Словом, два человека нашли друг друга и, не сговариваясь, ни на что не надеясь, с большим желанием решили разыграть комедию.
В течение всего сеанса Юрий Александрович тискал большую руку Марии и задыхался от желания. Желание это подхлестывалось непонятной покорностью Марии. Она отдала ему руку и сидела, откинувшись на спинку стула, прикрыв глаза. Она тоже была взволнована. Волновала утонченная беспомощность Юрия, его робость и трепетность. Его желание волновало ее тоже.
Вышли из клуба. Юрий Александрович закурил… Некоторое время молчал, глядя перед собой, часто затягиваясь папироской.
– Что произошло? – спросил он несколько осевшим голосом.
Мария молчала.
– Вместо фильма я видел какой-то голубой сказочный мир… А ты? Ты видела что-нибудь?
Мария молчала. Она знала, что Юрий Александрович будет обманывать ее и себя искусно, красиво. Она с удовольствием слушала.
– Мария!…
– Да.
– Что произошло? Что происходит?
– Флирт.
– Нет!
– Значит, любовь.
– Мария!…
– Не кричи.
В темном месте Мария остановилась. Юрий Александрович обнял ее, стал жадно целовать, впиваясь в мягкие податливые губы… Долго целовал.
– Хватит, – сказала Мария. – Пошли.
Юрий Александрович опять закурил. Первая волна страсти, взлохматившая все его чувства, схлынула, он обрел дар мысли.
«Что это такое? Неужели действительно любовь?»
– Я опять видел сказочный мир… Я, кажется, схожу с ума. Я влюблен.
Мария беззвучно засмеялась. Подошли к ее дому.
– Подожди здесь, я сейчас выйду. Только не у ворот, а вон там, у столба.
Юрий отошел к столбу, опять закурил.
«Тройку бы сейчас… Уехать бы в снега, в степь».
Мария взяла ключи от школьной кладовой, где хранились лыжи, коньки, спортивные костюмы… Вышла к Юрию Александровичу.

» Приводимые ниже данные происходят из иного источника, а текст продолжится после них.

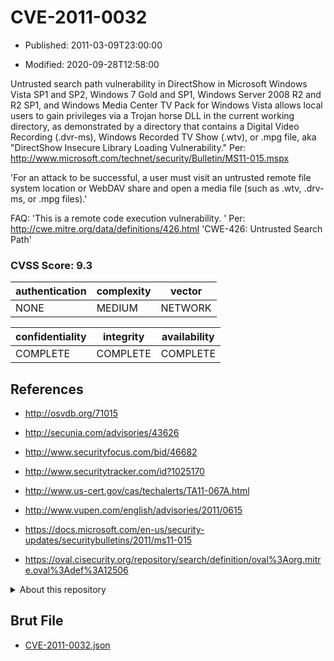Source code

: # CVE-2011-0032

- Published: 2011-03-09T23:00:00

- Modified: 2020-09-28T12:58:00

Untrusted search path vulnerability in DirectShow in Microsoft Windows Vista SP1 and SP2, Windows 7 Gold and SP1, Windows Server 2008 R2 and R2 SP1, and Windows Media Center TV Pack for Windows Vista allows local users to gain privileges via a Trojan horse DLL in the current working directory, as demonstrated by a directory that contains a Digital Video Recording (.dvr-ms), Windows Recorded TV Show (.wtv), or .mpg file, aka "DirectShow Insecure Library Loading Vulnerability." Per: http://www.microsoft.com/technet/security/Bulletin/MS11-015.mspx

'For an attack to be successful, a user must visit an untrusted remote file system location or WebDAV share and open a media file (such as .wtv, .drv-ms, or .mpg files).'

FAQ: 'This is a remote code execution vulnerability. ' Per: http://cwe.mitre.org/data/definitions/426.html 
'CWE-426: Untrusted Search Path'

### CVSS Score: **9.3**

| authentication | complexity | vector |
| --- | --- | --- |
| NONE | MEDIUM | NETWORK |

| confidentiality | integrity | availability |
| --- | --- | --- |
| COMPLETE | COMPLETE | COMPLETE |

## References

* http://osvdb.org/71015

* http://secunia.com/advisories/43626

* http://www.securityfocus.com/bid/46682

* http://www.securitytracker.com/id?1025170

* http://www.us-cert.gov/cas/techalerts/TA11-067A.html

* http://www.vupen.com/english/advisories/2011/0615

* https://docs.microsoft.com/en-us/security-updates/securitybulletins/2011/ms11-015

* https://oval.cisecurity.org/repository/search/definition/oval%3Aorg.mitre.oval%3Adef%3A12506

<details>
<summary>About this repository</summary> 

  This repository is part of the project [Live Hack CVE](https://github.com/Live-Hack-CVE). Main website can be found [www.live-hack.org](https://www.live-hack.org) 
  
  Made by [Sn0wAlice](https://github.com/Sn0wAlice) for the people that care about security and need to have a feed of the latest CVEs. Hope you enjoy it, don't forget to star the repo and follow me on [Twitter](https://twitter.com/Sn0wAlice) and [Github](https://github.com/Sn0wAlice). And that is my [personnal website](https://www.alice-snow.me/)

  - [Home Page](https://github.com/Live-Hack-CVE)
  - [Framework](https://github.com/Live-Hack-CVE/cve-framework)
  - [CVE database](https://github.com/Live-Hack-CVE/full_database)
  - [Changelog](https://github.com/Live-Hack-CVE/Changelog)
</details>

## Brut File

* [CVE-2011-0032.json](https://raw.githubusercontent.com/Live-Hack-CVE/full_database/main/cves/2011/CVE-2011-0032.json)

…В кладовке было темно. Пахло лыжной мазью, опилками, ветошью. И было почему-то тепло.
Мария сняла шубу, ушла куда-то в угол.
– Иди сюда.
Юрий Александрович ощупью пошел на голос. Сердце прыгало в горле.
– Осторожней, тут банка с мазью. Правее… – голос шел снизу – Мария лежала.
Юрий Александрович нагнулся, нащупал ее. Стал поспешно, дрожащими руками рвать с себя пальто.
– Не торопись…
…Ивлев досматривал десятый сон, когда Мария пришла домой.
– Ты где это гуляешь? – спросил он, глядя на нее заспанными глазами.
Мария засмеялась.
– С молодым человеком была.
– С молодым человеком… – Ивлев хотел отвернуться к стене и продолжать спать, но Мария села к нему на кровать, затормошила.
– Ну, ревнуй же!… Устрой скандал! – у нее было весело на душе, легко, покойно в утробе. – Я действительно с молодым человеком была.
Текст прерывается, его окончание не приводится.